LDAPv3 is a proposed standard [51]. Even though minor revisions of a proposed standard are likely, a number of vendors are implementing products that support LDAPv3 now. LDAPv3 extends LDAPv2 in several areas, as follows:
- Referrals—a server that does not hold the requested data can refer the client to another server.
- Security—extensible authentication using Simple Authentication and Security Layer (SASL) mechanism.
- Internationalization—UTF-8 support for international characters.
- Extensibility—new object types and operations may be dynamically defined with schema published in a standard manner.

LDAP has now become the de facto standard for accessing directory systems. LDAP reduces the complexity of clients so that directories can be made accessible even to thin clients (e.g., PDAs and WAP microbrowsers). Throughout this book, the term LDAP refers to LDAPv3 unless specified otherwise.

LDAP information model

LDAP uses an information model similar to that of X.500. Objects are organized within a hierarchical tree structure referred to as the Directory Information Tree (DIT). The highest element in the tree is referred to as the Top-Level Domain (TLD). Below the TLD are the subdomains (referred to as Organizational Units [OUs] or branches). A branch without any child elements is called a leaf. Tree objects are referred to as entries (similar to a relational database row). Each entry is associated with an object class, which determines the associate attributes. The attribute comprises of a type and a value.

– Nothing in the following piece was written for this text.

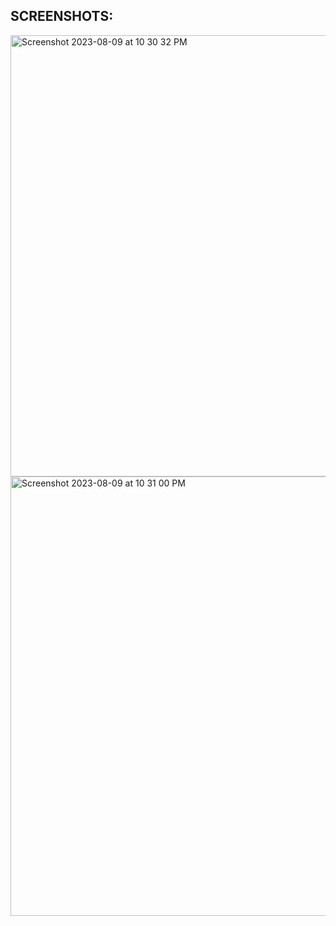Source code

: ## SCREENSHOTS:


<img width="706" alt="Screenshot 2023-08-09 at 10 30 32 PM" src="https://github.com/ankitlochantiwary/Voting-System-Using-DAPP/assets/106427890/596e7835-8c70-4df6-8569-c08481ba24f6">


<img width="703" alt="Screenshot 2023-08-09 at 10 31 00 PM" src="https://github.com/ankitlochantiwary/Voting-System-Using-DAPP/assets/106427890/56f74d93-a2ca-4b93-8c59-220236b0f060">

A schema is a set of rules used to define the data structure of entries. The schema defines what object classes are allowed in the directory, what attributes they must contain, what attributes are optional, and the syntax of each attribute. For example, a schema could define a person object class. The person schema might require a surname attribute (defined as a character string) and an optional telephone number attribute (defined as a number string, with spaces, hyphens, etc.). (See Figure 2.14.)

click to expand
Figure 2.14: LDAP directory information tree hierarchy.

Replication

Replication is important for scalability in large enterprises by improving both performance and availability. The LDAP specifications do not cover replication or synchronization of multiple directories. In practice many vendors provide some form of proprietary replication model.

LDAP naming model

The LSAP naming model specifies how entries are referenced within the TID; this is based both on a hierarchical naming model and on X.500. Each entry has a Distinguished Name (DN), determined by its position in the tree. A DN is made up of a number of components, each called a Relative Distinguished Name (RDN). X.500 naming is quite cumbersome—for example:

 dn: uid=woodj, ou=Marketing, o=Acme Ltd, l=Berkhamsted, c=UK

where

dn—Distinguished Name
c—Country
1—Location
o—Organization (e.g., company name)
ou—Organizational Unit (i.e., department or business unit)
uid—User ID (i.e., normally the login ID)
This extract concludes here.